Dublin Airport has been ordered to cut the number of night-time flights it is operating within six weeks.
The runway has been a source of huge contention for North Dublin residents since it opened last August – with locals warning that the ‘stressful and disturbing’ noise from planes passing overhead was preventing people from sleeping.
In an enforcement order sent to airport operator DAA last week, Fingal County Council ruled that the number of night-time flights currently operating from the runway during the airport’s summer schedule amounts to an ‘unauthorised development’.
It ordered the airport to bring itself back in line with its planning permission by reducing the number of nighttime flights at the airport to an average of 65 a night.
It gave DAA six weeks to comply with its planning permission conditions.
Fewer flights than before
The condition referred to in the order states that the average number of night-time aircraft movements at the airport should not exceed an average of 65 per night over a 92-day period.
In a statement this afternoon, DAA chief Kenny Jacobs said complying with the order would leave the airport running fewer night flights than it was before the new runway opened.
"It would be like increasing the number of seats in Croke Park to 100,000 but cutting the capacity for games to 50,000," he said. "It makes no sense, and the travelling public deserves better."
DAA also took issue with the six-week compliance period, and called on FCC to extend the period to six months to "avoid any needless disruption to peoples’ travel plans and airlines’ cargo operations".
It urged the Government to ensure An Bord Pleanla has the resources to issue a verdict within six months on whether it agrees with DAA that a noise quote system is a better way to manage night-time noise at large airports than a flight quota.
Mr Jacobs said the order is "bad for the Irish consumer, bad for the Irish economy, bad for Ireland’s connectivity with the world and bad for the effective operation of Dublin Airport".

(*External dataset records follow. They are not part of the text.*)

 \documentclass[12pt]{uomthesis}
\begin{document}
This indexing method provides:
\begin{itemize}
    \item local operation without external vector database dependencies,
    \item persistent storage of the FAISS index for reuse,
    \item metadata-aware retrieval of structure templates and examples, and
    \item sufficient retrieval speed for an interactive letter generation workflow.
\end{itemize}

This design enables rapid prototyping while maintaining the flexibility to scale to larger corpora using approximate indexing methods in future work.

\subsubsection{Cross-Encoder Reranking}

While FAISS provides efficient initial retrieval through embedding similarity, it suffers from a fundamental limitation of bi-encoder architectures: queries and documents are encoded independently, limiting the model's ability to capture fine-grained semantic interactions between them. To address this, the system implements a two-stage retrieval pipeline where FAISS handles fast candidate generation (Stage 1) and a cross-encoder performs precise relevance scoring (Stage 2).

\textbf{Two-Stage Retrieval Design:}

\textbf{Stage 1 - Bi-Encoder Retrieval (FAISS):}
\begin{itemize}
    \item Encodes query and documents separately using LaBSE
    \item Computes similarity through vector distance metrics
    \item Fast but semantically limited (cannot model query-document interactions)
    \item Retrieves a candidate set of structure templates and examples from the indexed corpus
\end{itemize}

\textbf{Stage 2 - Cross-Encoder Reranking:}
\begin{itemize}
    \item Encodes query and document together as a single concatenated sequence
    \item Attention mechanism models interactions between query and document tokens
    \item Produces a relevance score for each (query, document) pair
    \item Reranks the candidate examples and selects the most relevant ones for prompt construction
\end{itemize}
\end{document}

"Despite bringing a piece of national strategic infrastructure into operation on time and on budget, and in full alignment with the State’s National Aviation Policy, this enforcement action would result in Dublin Airport having fewer aircraft movements between 11pm and 7am on two runways than it had on one," he said.
"It is a sad indictment of the Irish planning system that this issue has been ongoing for the past seven years - since before construction work on North Runway began.”
He said DAA is fully committed to balancing the needs of a major international airport with the needs of the local people.
"We are also committed to working in close cooperation with Fingal County Council and we call on them to see sense on this issue and avoid unnecessary disruption to flights and protect connectivity and jobs,” he said.
The FCC enforcement order notes that DAA is "not in conformity" with the conditions of its planning permission and has "not sought to remedy the unauthorised development".
It also notes that there are "no compelling reasons" for DAA's failure to remedy the situation.